To sum it up the overall thickness of a mattress that is either "needed" or "preferred" would depend on the combinations of the layers and components that are needed to achieve the design goal of the mattress and provide the PPP (Pressure relief, Posture and alignment, and Personal preferences) that can best match each person and their unique body type, sleeping positions, and preferences.

My wife has only ever slept coils and prefers that because she is afraid she will not like an all-latex bed, but I have only found 8" and that wouldn't fit in the mattress cover

If your wife wants to stick to the familiar feel of a coil base layer, rather than layered latex….is again a matter of personal preference; an innerspring coil base will generally impart extra cradling, but the deeper within the mattress the coil is the less you’ll be able to notice it and with the zoned latex layers, your wife’s low BMI and the fact you both primarily sleep on your sides, your wife could be equally comfortable with either a coil unit, the layered latex or foam support base.

There are many 6” coil units available that you may want to lock at for example a Leggett & Platt Caliber Edge 6” coil Base which might be suitable for your build if you decide to go that direction. Arizona Premium Mattress also has a Quanutm Edge Elite that comes both in 8” and 6” thickness.

Sounds like you and your wife have done a good amount of research into a replacement mattress. An all-latex DIY build will certainly provide you with long-term durable comfort as you are customizing it to fit both of your needs.

I would certainly contact Dewey at FloBeds and ask them which option they think is best as a support base under the 9” build thus far.

You have made a good choice with the vZone]Talalay latex layers
you are most likely aware that FloBeds are one of the Trusted Members of the site which means that I think highly of and consider them to be among the best in the industry. They have a extensive experience in matching consumers with sleeping solutions, and they also have a dedicated forum page here With their 100 night trial period as well as a 20-year policy to allow you to exchange layers for a discounted rate you are in good hands.

Hope these few considerations help you with the fine-tuning of your DIY.
Good luck and let us know what is your final decision.
Phoenix
09 May 2022 23:20
  • phoenix
  • phoenix's Avatar
Hi karia,

Welcome to our Mattress Forum! :)

I am a 60 yrs old, 106 lb female with sciatica and hip pain. I sleep on a Stearns & Foster mattress which is about ten years old but still in a good condition. I need a topper to soften the surface. I was thinking of a 1" soft talalay latex topper. I checked Amazon offerings but they are mostly dunlap. I've read that talalay provides more cushioning.

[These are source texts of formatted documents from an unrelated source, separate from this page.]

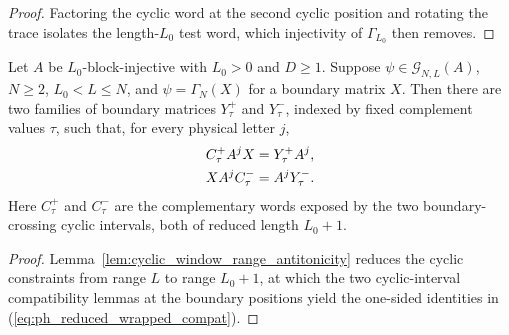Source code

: \begin{proof}
    \leanok
    Factoring the cyclic word at the second cyclic position and rotating the
    trace isolates the length-$L_0$ test word, which injectivity of
    $\Gamma_{L_0}$ then removes.
\end{proof}

\begin{lemma}%
    \label{thm:reduced_wrapped_boundary_compatibilities}
    \leanok
    Let $A$ be $L_0$-block-injective with $L_0>0$ and $D\ge1$.
    Suppose $\psi\in\mathcal G_{N,L}(A)$, $N\ge2$, $L_0<L\le N$, and
    $\psi=\Gamma_N(X)$ for a boundary matrix $X$. Then there are two families
    of boundary matrices $Y^+_\tau$ and $Y^-_\tau$, indexed by fixed complement
    values $\tau$, such that, for every physical letter $j$,
    \begin{align}
        C^+_\tau A^j X & = Y^+_\tau A^j,
        \label{eq:ph_reduced_wrapped_compat}   \\
        X A^j C^-_\tau & = A^jY^-_\tau. \notag
    \end{align}
    Here $C^+_\tau$ and $C^-_\tau$ are the complementary words exposed by the
    two boundary-crossing cyclic intervals, both of reduced length $L_0+1$.
\end{lemma}

\begin{proof}
    \leanok
    Lemma~\ref{lem:cyclic_window_range_antitonicity} reduces the cyclic
    constraints from range $L$ to range $L_0+1$, at which the two
    cyclic-interval compatibility lemmas at the boundary positions yield the
    one-sided identities in (\ref{eq:ph_reduced_wrapped_compat}).
\end{proof}

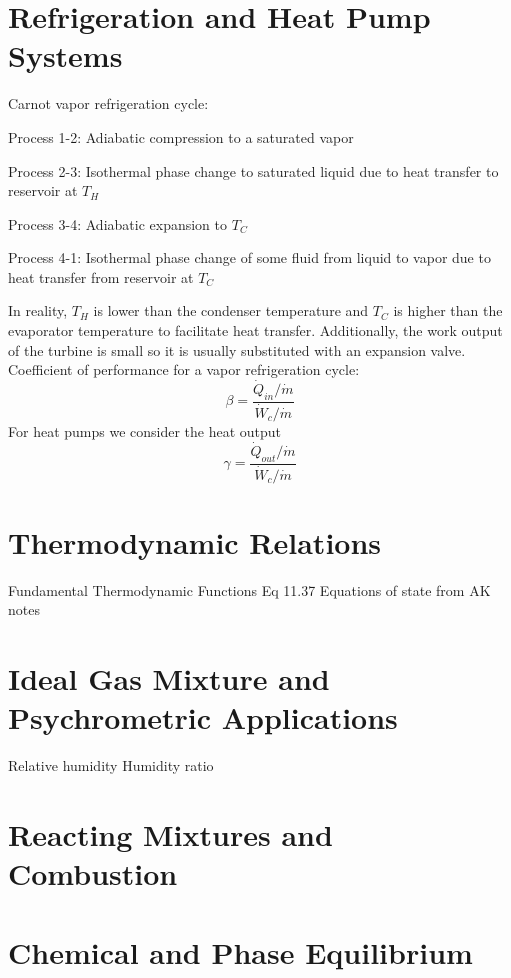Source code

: \documentclass[paper=letter, fontsize=11pt]{scrartcl}
\numberwithin{equation}{section}        %
\numberwithin{figure}{section}          %
\numberwithin{table}{section}               %
\begin{document}
\newpage
\section{Refrigeration and Heat Pump Systems}

Carnot vapor refrigeration cycle:

Process 1-2: Adiabatic compression to a saturated vapor

Process 2-3: Isothermal phase change to saturated liquid due to heat transfer to reservoir at $T_H$

Process 3-4: Adiabatic expansion to $T_C$

Process 4-1: Isothermal phase change of some fluid from liquid to vapor due to heat transfer from reservoir at $T_C$

In reality, $T_H$ is lower than the condenser temperature and $T_C$ is higher than the evaporator temperature to facilitate heat transfer. Additionally, the work output of the turbine is small so it is usually substituted with an expansion valve.
\newline
\newline
Coefficient of performance for a vapor refrigeration cycle:
\begin{equation}
    \beta = \frac{\dot Q_{in}/\dot m}{\dot W_c/\dot m}
\end{equation}
\newline
\newline
For heat pumps we consider the heat output
\begin{equation}
    \gamma = \frac{\dot Q_{out}/\dot m}{\dot W_c/\dot m}
\end{equation}

\newpage
\section{Thermodynamic Relations}

Fundamental Thermodynamic Functions Eq 11.37
Equations of state from AK notes


\newpage
\section{Ideal Gas Mixture and Psychrometric Applications}

Relative humidity
Humidity ratio


\newpage
\section{Reacting Mixtures and Combustion}

\section{Chemical and Phase Equilibrium}

\end{document}

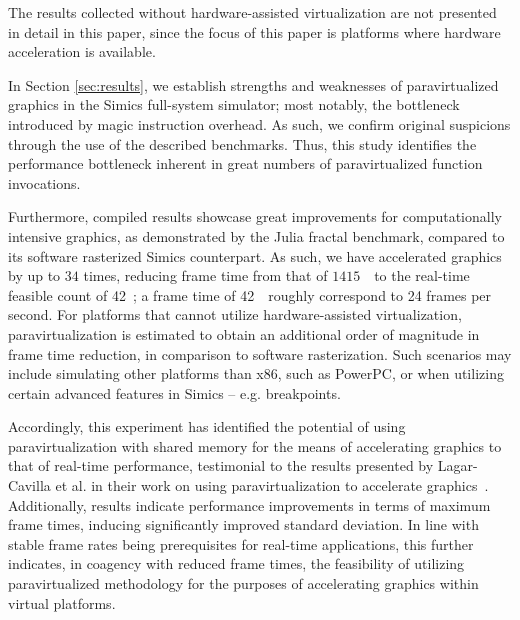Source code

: \documentclass{article}
\newcommand{\masccite}[2][]{\cite{#2}}
\begin{document}
The results collected without hardware-assisted virtualization are not presented in detail in this paper, since the focus of this paper is platforms where hardware acceleration is available.

In Section \ref{sec:results}, we establish strengths and weaknesses of paravirtualized graphics in the Simics full-system simulator; most notably, the bottleneck introduced by magic instruction overhead.
As such, we confirm original suspicions through the use of the described benchmarks.
Thus, this study identifies the performance bottleneck inherent in great numbers of paravirtualized function invocations.

Furthermore, compiled results showcase great improvements for computationally intensive graphics, as demonstrated by the Julia fractal benchmark, compared to its software rasterized Simics counterpart.
As such, we have accelerated graphics by up to $34$ times, reducing frame time from that of $1415$~\milli\second\ to the real-time feasible count of 42~\milli\second ; a frame time of 42~\milli\second\ roughly correspond to 24 frames per second.
For platforms that cannot utilize hardware-assisted virtualization, paravirtualization is estimated to obtain an additional order of magnitude in frame time reduction, in comparison to software rasterization.
Such scenarios may include simulating other platforms than x86, such as PowerPC, or when utilizing certain advanced features in Simics -- e.g. breakpoints.

Accordingly, this experiment has identified the potential of using paravirtualization with shared memory for the means of accelerating graphics to that of real-time performance, testimonial to the results presented by Lagar-Cavilla et al. in their work on using paravirtualization to accelerate graphics~\masccite{inproceedings:lagarcavilla:2007}.
Additionally, results indicate performance improvements in terms of maximum frame times, inducing significantly improved standard deviation.
In line with stable frame rates being prerequisites for real-time applications, this further indicates, in coagency with reduced frame times, the feasibility of utilizing paravirtualized methodology for the purposes of accelerating graphics within virtual platforms.
\end{document}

The good news is that you can always s make a mattress that feels too firm a little softer by adding a topper. The choice of material is good too as both Talalay and Dunlop latex have great pressure-relieving qualities but also provide additional secondary support for the recessed areas of your body. Latex has an unusual combination of surface softness and deeper firmness/support that comes from its elasticity, and can certainly be an effective way to add some additional "cushioning". Toppers are designed to add comfort to a mattress that does not sag but is too firm and needs some pressure relief qualities. When you use a topper over a mattress the topper will compress and in combination with the layers below it will take on the shape of your body profile. Softer toppers will compress more than firmer toppers. This "cradle" formed by the upper layers re-distributes weight away from the pressure points of the body.

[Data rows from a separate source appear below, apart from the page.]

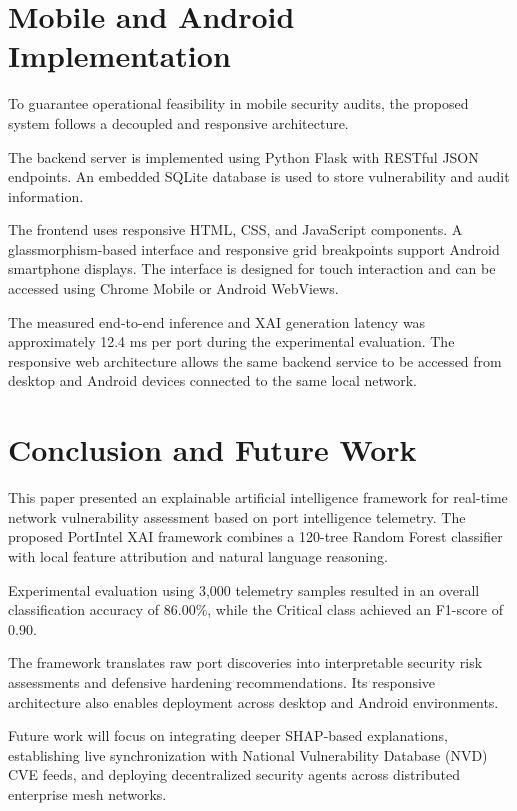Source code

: \documentclass[conference]{IEEEtran}
\begin{document}
\section{Mobile and Android Implementation}
To guarantee operational feasibility in mobile security audits, the proposed system follows a decoupled and responsive architecture.

The backend server is implemented using Python Flask with RESTful JSON endpoints. An embedded SQLite database is used to store vulnerability and audit information.

The frontend uses responsive HTML, CSS, and JavaScript components. A glassmorphism-based interface and responsive grid breakpoints support Android smartphone displays. The interface is designed for touch interaction and can be accessed using Chrome Mobile or Android WebViews.

The measured end-to-end inference and XAI generation latency was approximately 12.4 ms per port during the experimental evaluation. The responsive web architecture allows the same backend service to be accessed from desktop and Android devices connected to the same local network.

\section{Conclusion and Future Work}
This paper presented an explainable artificial intelligence framework for real-time network vulnerability assessment based on port intelligence telemetry. The proposed PortIntel XAI framework combines a 120-tree Random Forest classifier with local feature attribution and natural language reasoning.

Experimental evaluation using 3,000 telemetry samples resulted in an overall classification accuracy of 86.00\%, while the Critical class achieved an F1-score of 0.90.

The framework translates raw port discoveries into interpretable security risk assessments and defensive hardening recommendations. Its responsive architecture also enables deployment across desktop and Android environments.

Future work will focus on integrating deeper SHAP-based explanations, establishing live synchronization with National Vulnerability Database (NVD) CVE feeds, and deploying decentralized security agents across distributed enterprise mesh networks.
\end{document}
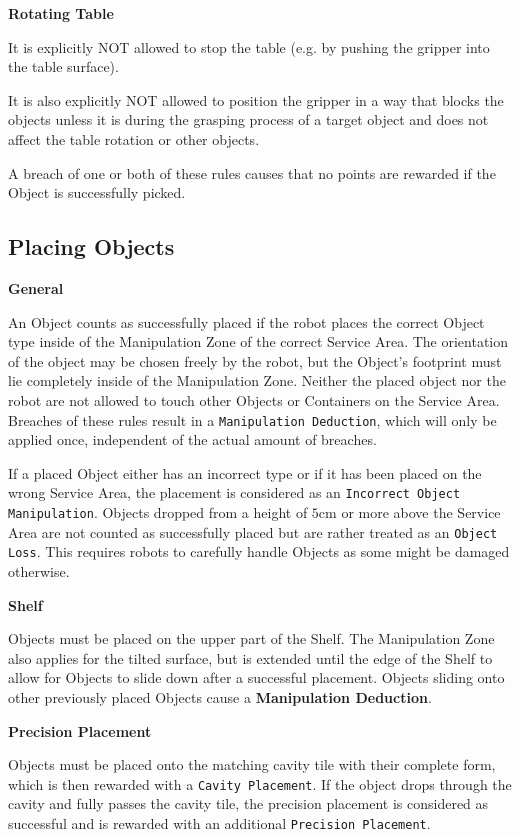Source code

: \textbf{Rotating Table}

It is explicitly NOT allowed to stop the table (e.g. by pushing the gripper into the table surface).

It is also explicitly NOT allowed to position the gripper in a way that blocks the objects 
unless it is during the grasping process of a target object and does not affect the table rotation or other objects.

A breach of one or both of these rules causes that no points are rewarded if the Object is successfully picked.

\subsection{Placing Objects} \label{ssec:PlacingObjects}

\textbf{General}

An Object counts as successfully placed if the robot places the correct Object type inside of the Manipulation Zone of the correct Service Area. The orientation of the object may be chosen freely by the robot, but the Object's footprint must lie completely inside of the Manipulation Zone.
Neither the placed object nor the robot are not allowed to touch other Objects or Containers on the Service Area.
Breaches of these rules result in a \texttt{Manipulation Deduction}, which will only be applied once, independent of the actual amount of breaches.

If a placed Object either has an incorrect type or if it has been placed on the wrong Service Area, 
the placement is considered as an \texttt{Incorrect Object Manipulation}. 
Objects dropped from a height of $5\si{\centi\meter}$ or more above the Service Area are not counted as successfully placed but are rather treated as an \texttt{Object Loss}. This requires robots to carefully handle Objects as some might be damaged otherwise.


\textbf{Shelf}

Objects must be placed on the upper part of the Shelf.
The Manipulation Zone also applies for the tilted surface, but is extended until the edge of the Shelf to allow for Objects to slide down after a successful placement. Objects sliding onto other previously placed Objects cause a \textbf{Manipulation Deduction}.

\clearpage

\textbf{Precision Placement}

Objects must be placed onto the matching cavity tile with their complete form, which is then rewarded with a \texttt{Cavity Placement}.
If the object drops through the cavity and fully passes the cavity tile, the precision placement is considered as successful and is rewarded with an additional \texttt{Precision Placement}.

Sometimes choosing a topper can be as difficult as choosing a mattress as it takes a bit of trial and error to dial in and find the exact combo of support/comfort best for your needs. If you need just a bit of “cushioning”, then 1” of Talalay might be all thickness you’d need, but before you decide on how much thickness and what comfort level do you need (soft, medium soft, medium, firm etc.) you’d take into account a few other factors to select the appropriate thickness/firmness for your needs and preferences and for mitigating your sciatica and hip pain.

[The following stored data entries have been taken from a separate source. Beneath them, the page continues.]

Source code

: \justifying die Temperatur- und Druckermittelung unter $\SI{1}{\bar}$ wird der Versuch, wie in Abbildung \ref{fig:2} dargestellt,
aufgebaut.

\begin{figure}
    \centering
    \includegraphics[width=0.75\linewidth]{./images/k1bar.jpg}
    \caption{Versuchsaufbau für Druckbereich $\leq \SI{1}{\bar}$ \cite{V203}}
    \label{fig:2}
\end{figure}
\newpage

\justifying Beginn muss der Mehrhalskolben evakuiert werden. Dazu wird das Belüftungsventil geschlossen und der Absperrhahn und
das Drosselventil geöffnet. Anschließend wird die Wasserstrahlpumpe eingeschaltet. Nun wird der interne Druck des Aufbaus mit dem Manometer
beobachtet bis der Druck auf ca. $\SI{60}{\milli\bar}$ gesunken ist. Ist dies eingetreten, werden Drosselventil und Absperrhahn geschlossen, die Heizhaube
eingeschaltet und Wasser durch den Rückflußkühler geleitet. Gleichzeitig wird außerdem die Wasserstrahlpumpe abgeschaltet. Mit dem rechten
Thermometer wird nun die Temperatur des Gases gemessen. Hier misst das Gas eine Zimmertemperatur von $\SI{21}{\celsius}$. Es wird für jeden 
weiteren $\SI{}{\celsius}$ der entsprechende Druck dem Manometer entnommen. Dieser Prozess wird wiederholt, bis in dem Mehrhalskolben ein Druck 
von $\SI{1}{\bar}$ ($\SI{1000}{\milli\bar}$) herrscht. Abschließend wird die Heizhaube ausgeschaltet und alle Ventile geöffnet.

You did not mention your primary sleeping position, nor your height, but if you are a side sleeper you may need a bit more thickness for your topper. There is more information about choosing a topper in post #2 here and the topper guidelines it links to, which along with a conversation with a reliable and knowledgeable supplier (that can provide you with good information about how their toppers compare to each other or to other toppers they are familiar with that are available on the market), can help.

Please I need your expertise, help me to find an online store with a good return policy.

In general, a good starting point for a good comfort layer for a side sleeper is 3" and then depending on weight, body shape, preferences, and the firmness of the support layers, to go up or down from there. Most side sleepers will fall in the range of from 2" - 4".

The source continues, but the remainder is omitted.